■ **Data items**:

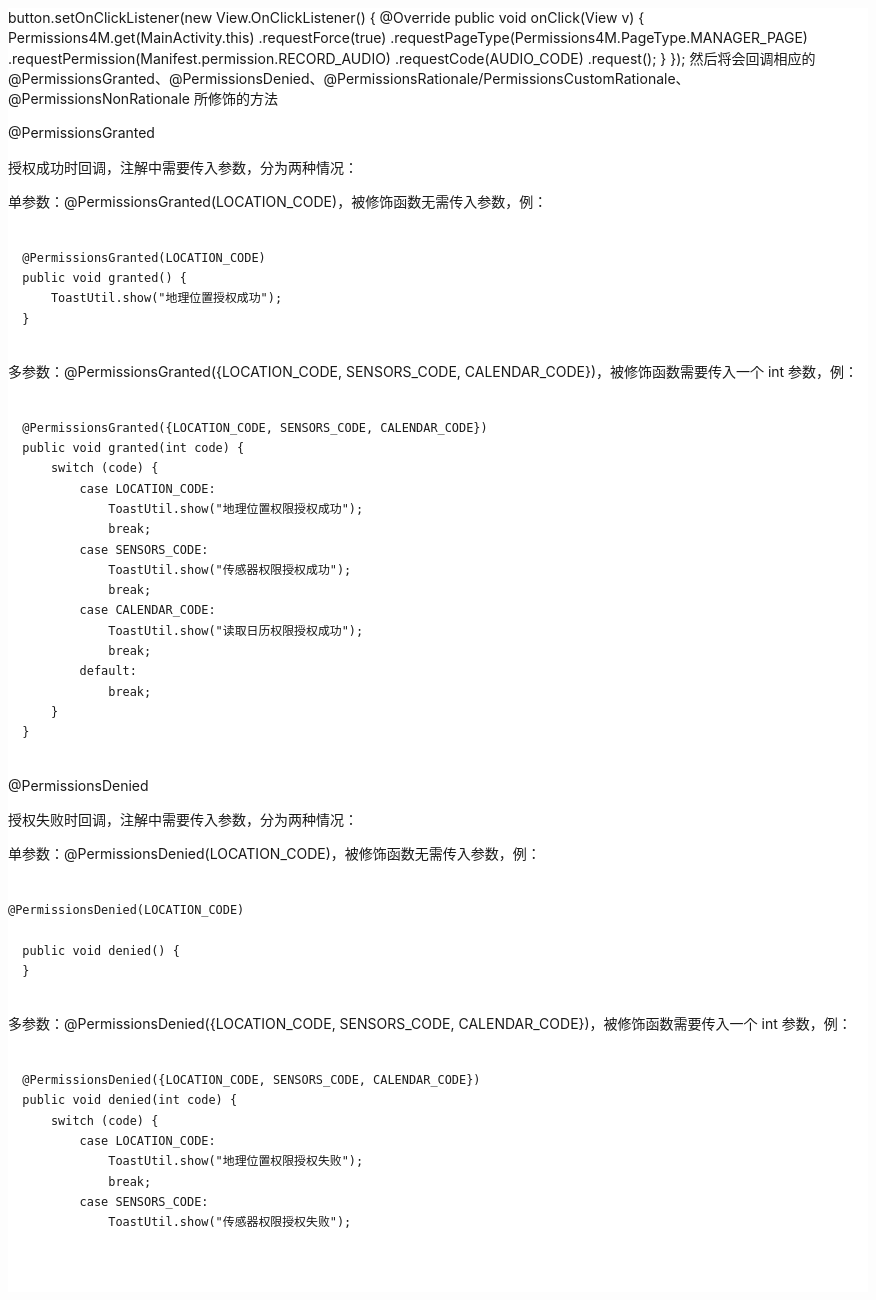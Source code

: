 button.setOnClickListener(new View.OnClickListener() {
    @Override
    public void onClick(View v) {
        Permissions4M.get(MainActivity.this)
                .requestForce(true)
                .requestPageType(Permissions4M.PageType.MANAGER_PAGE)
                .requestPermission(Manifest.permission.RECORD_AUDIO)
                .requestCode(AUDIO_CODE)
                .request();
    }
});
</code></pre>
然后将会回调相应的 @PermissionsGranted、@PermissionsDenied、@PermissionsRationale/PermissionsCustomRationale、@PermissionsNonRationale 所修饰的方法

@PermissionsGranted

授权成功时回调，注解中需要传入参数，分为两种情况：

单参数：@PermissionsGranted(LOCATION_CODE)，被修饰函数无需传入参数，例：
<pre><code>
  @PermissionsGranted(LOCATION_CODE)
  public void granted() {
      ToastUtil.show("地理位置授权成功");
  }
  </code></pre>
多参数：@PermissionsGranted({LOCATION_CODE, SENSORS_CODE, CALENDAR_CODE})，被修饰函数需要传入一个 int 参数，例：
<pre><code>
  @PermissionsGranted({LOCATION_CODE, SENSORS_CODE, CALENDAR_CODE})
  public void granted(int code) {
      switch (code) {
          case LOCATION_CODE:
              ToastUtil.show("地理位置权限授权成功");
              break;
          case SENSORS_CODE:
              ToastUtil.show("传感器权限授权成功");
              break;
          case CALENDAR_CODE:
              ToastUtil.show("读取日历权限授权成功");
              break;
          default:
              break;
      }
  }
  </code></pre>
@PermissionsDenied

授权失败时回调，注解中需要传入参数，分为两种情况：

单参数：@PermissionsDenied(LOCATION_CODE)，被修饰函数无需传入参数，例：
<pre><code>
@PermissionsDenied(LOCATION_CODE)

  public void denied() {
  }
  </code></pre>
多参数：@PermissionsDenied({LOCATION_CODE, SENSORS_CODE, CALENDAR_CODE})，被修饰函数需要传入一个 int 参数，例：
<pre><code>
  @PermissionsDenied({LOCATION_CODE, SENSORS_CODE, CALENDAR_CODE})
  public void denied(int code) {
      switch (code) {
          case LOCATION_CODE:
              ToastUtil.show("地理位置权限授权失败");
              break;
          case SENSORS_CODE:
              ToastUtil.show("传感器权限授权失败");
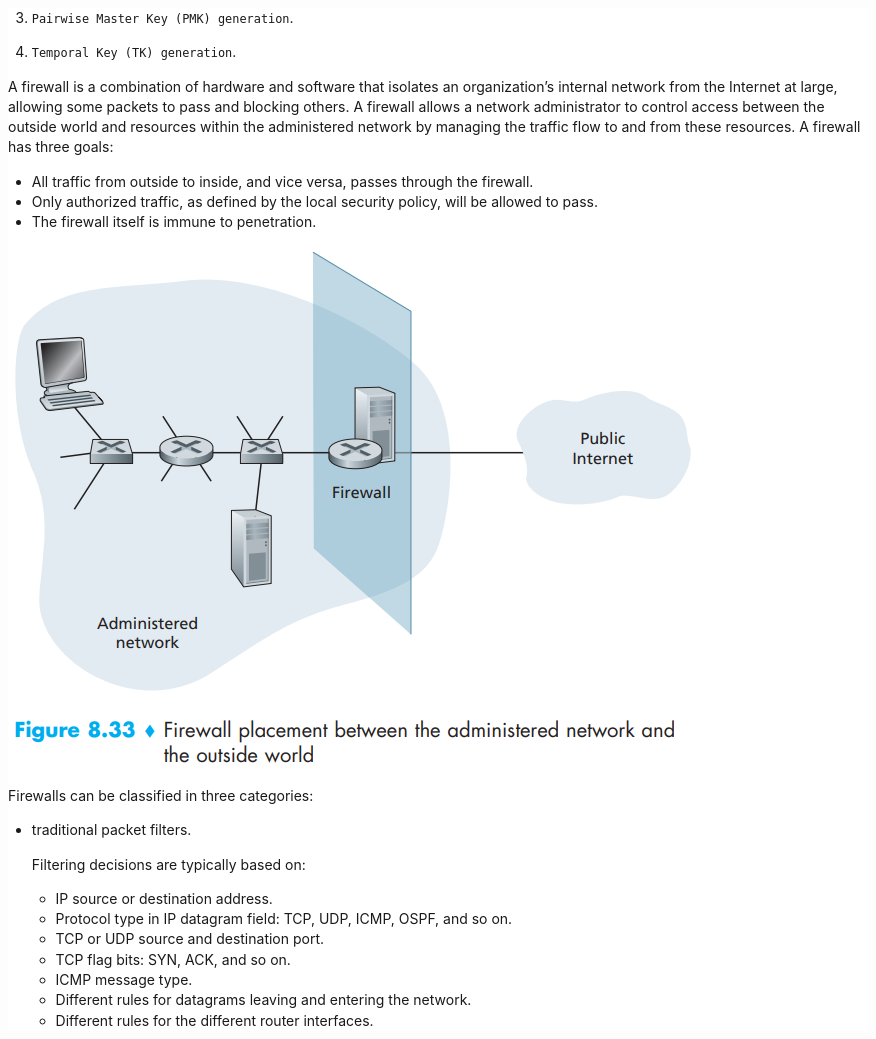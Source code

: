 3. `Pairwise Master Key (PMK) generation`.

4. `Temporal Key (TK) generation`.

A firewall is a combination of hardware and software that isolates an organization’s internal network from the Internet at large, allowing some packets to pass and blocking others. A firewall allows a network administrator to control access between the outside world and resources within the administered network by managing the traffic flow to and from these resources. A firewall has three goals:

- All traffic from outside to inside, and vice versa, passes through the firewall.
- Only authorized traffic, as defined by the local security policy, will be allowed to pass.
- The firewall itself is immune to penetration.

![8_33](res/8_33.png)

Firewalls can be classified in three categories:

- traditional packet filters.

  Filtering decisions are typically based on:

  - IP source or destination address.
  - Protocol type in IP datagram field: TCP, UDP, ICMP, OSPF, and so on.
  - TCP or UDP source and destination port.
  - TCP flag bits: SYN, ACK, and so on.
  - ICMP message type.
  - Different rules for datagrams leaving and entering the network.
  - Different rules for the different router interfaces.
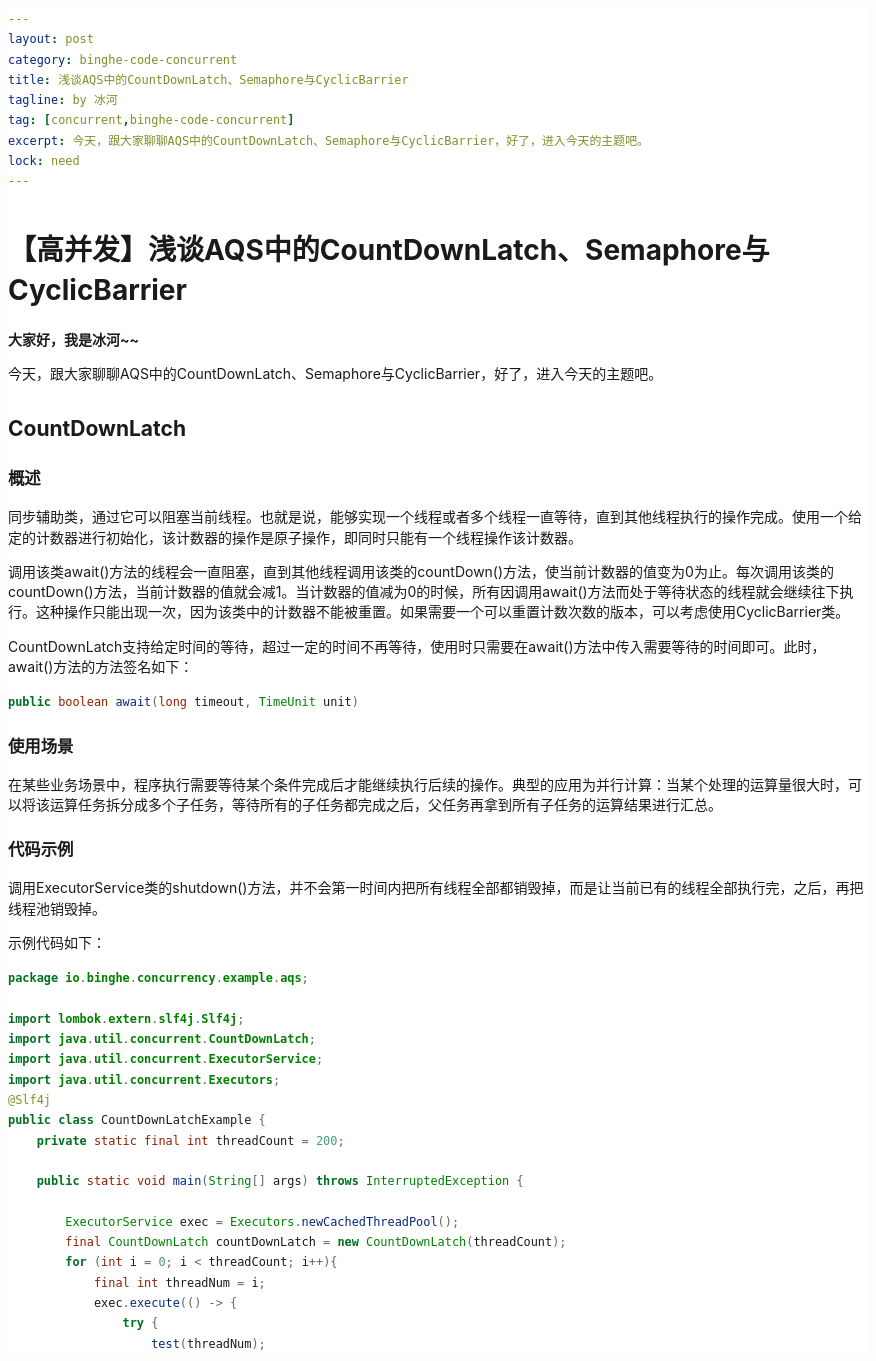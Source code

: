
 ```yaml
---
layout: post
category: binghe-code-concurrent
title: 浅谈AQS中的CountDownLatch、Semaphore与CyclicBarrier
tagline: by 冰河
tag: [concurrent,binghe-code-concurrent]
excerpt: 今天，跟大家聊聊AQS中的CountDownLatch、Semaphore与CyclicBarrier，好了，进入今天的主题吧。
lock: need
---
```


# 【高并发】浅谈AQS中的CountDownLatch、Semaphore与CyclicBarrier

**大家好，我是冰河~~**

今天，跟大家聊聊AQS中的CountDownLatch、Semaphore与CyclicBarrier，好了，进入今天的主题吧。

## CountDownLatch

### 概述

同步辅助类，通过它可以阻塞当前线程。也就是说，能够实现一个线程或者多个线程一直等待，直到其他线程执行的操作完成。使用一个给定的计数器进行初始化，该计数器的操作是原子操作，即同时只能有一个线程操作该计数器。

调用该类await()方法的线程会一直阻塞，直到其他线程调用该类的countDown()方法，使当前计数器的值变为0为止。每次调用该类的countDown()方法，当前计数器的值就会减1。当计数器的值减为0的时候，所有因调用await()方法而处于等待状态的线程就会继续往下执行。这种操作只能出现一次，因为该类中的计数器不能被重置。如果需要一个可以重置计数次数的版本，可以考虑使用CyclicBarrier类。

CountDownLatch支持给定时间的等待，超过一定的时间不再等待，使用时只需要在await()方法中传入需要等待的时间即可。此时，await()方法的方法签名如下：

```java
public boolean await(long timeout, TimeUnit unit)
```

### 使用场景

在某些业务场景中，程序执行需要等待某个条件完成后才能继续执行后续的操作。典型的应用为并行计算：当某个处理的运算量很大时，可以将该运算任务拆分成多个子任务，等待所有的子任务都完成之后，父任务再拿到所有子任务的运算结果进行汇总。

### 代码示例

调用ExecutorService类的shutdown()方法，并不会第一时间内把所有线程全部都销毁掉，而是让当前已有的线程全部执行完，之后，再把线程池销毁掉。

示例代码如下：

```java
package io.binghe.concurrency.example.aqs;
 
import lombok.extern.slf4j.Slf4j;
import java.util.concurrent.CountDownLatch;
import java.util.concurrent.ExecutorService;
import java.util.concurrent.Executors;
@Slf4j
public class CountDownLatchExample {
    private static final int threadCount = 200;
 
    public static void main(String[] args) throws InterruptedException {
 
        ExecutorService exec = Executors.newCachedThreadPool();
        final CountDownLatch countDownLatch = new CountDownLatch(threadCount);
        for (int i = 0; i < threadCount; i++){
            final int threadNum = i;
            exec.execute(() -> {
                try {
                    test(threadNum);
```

■ **DIRECTIONS FOR THIS TASK**:
The records above must be printed exactly; the pictures stay out.

■ **RESULT OF THE TASK**:
Source code

: button.setOnClickListener(new View.OnClickListener() {
    @Override
    public void onClick(View v) {
        Permissions4M.get(MainActivity.this)
                .requestForce(true)
                .requestPageType(Permissions4M.PageType.MANAGER_PAGE)
                .requestPermission(Manifest.permission.RECORD_AUDIO)
                .requestCode(AUDIO_CODE)
                .request();
    }
});
</code></pre>
然后将会回调相应的 @PermissionsGranted、@PermissionsDenied、@PermissionsRationale/PermissionsCustomRationale、@PermissionsNonRationale 所修饰的方法

@PermissionsGranted

授权成功时回调，注解中需要传入参数，分为两种情况：

单参数：@PermissionsGranted(LOCATION_CODE)，被修饰函数无需传入参数，例：
<pre><code>
  @PermissionsGranted(LOCATION_CODE)
  public void granted() {
      ToastUtil.show("地理位置授权成功");
  }
  </code></pre>
多参数：@PermissionsGranted({LOCATION_CODE, SENSORS_CODE, CALENDAR_CODE})，被修饰函数需要传入一个 int 参数，例：
<pre><code>
  @PermissionsGranted({LOCATION_CODE, SENSORS_CODE, CALENDAR_CODE})
  public void granted(int code) {
      switch (code) {
          case LOCATION_CODE:
              ToastUtil.show("地理位置权限授权成功");
              break;
          case SENSORS_CODE:
              ToastUtil.show("传感器权限授权成功");
              break;
          case CALENDAR_CODE:
              ToastUtil.show("读取日历权限授权成功");
              break;
          default:
              break;
      }
  }
  </code></pre>
@PermissionsDenied

授权失败时回调，注解中需要传入参数，分为两种情况：

单参数：@PermissionsDenied(LOCATION_CODE)，被修饰函数无需传入参数，例：
<pre><code>
@PermissionsDenied(LOCATION_CODE)

  public void denied() {
  }
  </code></pre>
多参数：@PermissionsDenied({LOCATION_CODE, SENSORS_CODE, CALENDAR_CODE})，被修饰函数需要传入一个 int 参数，例：
<pre><code>
  @PermissionsDenied({LOCATION_CODE, SENSORS_CODE, CALENDAR_CODE})
  public void denied(int code) {
      switch (code) {
          case LOCATION_CODE:
              ToastUtil.show("地理位置权限授权失败");
              break;
          case SENSORS_CODE:
              ToastUtil.show("传感器权限授权失败");
Source code

: 3. `Pairwise Master Key (PMK) generation`.

4. `Temporal Key (TK) generation`.

A firewall is a combination of hardware and software that isolates an organization’s internal network from the Internet at large, allowing some packets to pass and blocking others. A firewall allows a network administrator to control access between the outside world and resources within the administered network by managing the traffic flow to and from these resources. A firewall has three goals:

- All traffic from outside to inside, and vice versa, passes through the firewall.
- Only authorized traffic, as defined by the local security policy, will be allowed to pass.
- The firewall itself is immune to penetration.

![8_33](res/8_33.png)

Firewalls can be classified in three categories:

- traditional packet filters.

  Filtering decisions are typically based on:

  - IP source or destination address.
  - Protocol type in IP datagram field: TCP, UDP, ICMP, OSPF, and so on.
  - TCP or UDP source and destination port.
  - TCP flag bits: SYN, ACK, and so on.
  - ICMP message type.
  - Different rules for datagrams leaving and entering the network.
  - Different rules for the different router interfaces.
Source code

:
 ```yaml
---
layout: post
category: binghe-code-concurrent
title: 浅谈AQS中的CountDownLatch、Semaphore与CyclicBarrier
tagline: by 冰河
tag: [concurrent,binghe-code-concurrent]
excerpt: 今天，跟大家聊聊AQS中的CountDownLatch、Semaphore与CyclicBarrier，好了，进入今天的主题吧。
lock: need
---
```


# 【高并发】浅谈AQS中的CountDownLatch、Semaphore与CyclicBarrier

**大家好，我是冰河~~**

今天，跟大家聊聊AQS中的CountDownLatch、Semaphore与CyclicBarrier，好了，进入今天的主题吧。

## CountDownLatch

### 概述

同步辅助类，通过它可以阻塞当前线程。也就是说，能够实现一个线程或者多个线程一直等待，直到其他线程执行的操作完成。使用一个给定的计数器进行初始化，该计数器的操作是原子操作，即同时只能有一个线程操作该计数器。

调用该类await()方法的线程会一直阻塞，直到其他线程调用该类的countDown()方法，使当前计数器的值变为0为止。每次调用该类的countDown()方法，当前计数器的值就会减1。当计数器的值减为0的时候，所有因调用await()方法而处于等待状态的线程就会继续往下执行。这种操作只能出现一次，因为该类中的计数器不能被重置。如果需要一个可以重置计数次数的版本，可以考虑使用CyclicBarrier类。

CountDownLatch支持给定时间的等待，超过一定的时间不再等待，使用时只需要在await()方法中传入需要等待的时间即可。此时，await()方法的方法签名如下：

```java
public boolean await(long timeout, TimeUnit unit)
```

### 使用场景

在某些业务场景中，程序执行需要等待某个条件完成后才能继续执行后续的操作。典型的应用为并行计算：当某个处理的运算量很大时，可以将该运算任务拆分成多个子任务，等待所有的子任务都完成之后，父任务再拿到所有子任务的运算结果进行汇总。

### 代码示例

调用ExecutorService类的shutdown()方法，并不会第一时间内把所有线程全部都销毁掉，而是让当前已有的线程全部执行完，之后，再把线程池销毁掉。

示例代码如下：

```java
package io.binghe.concurrency.example.aqs;
 
import lombok.extern.slf4j.Slf4j;
import java.util.concurrent.CountDownLatch;
import java.util.concurrent.ExecutorService;
import java.util.concurrent.Executors;
@Slf4j
public class CountDownLatchExample {
    private static final int threadCount = 200;
 
    public static void main(String[] args) throws InterruptedException {
 
        ExecutorService exec = Executors.newCachedThreadPool();
        final CountDownLatch countDownLatch = new CountDownLatch(threadCount);
        for (int i = 0; i < threadCount; i++){
            final int threadNum = i;
            exec.execute(() -> {
                try {
                    test(threadNum);
```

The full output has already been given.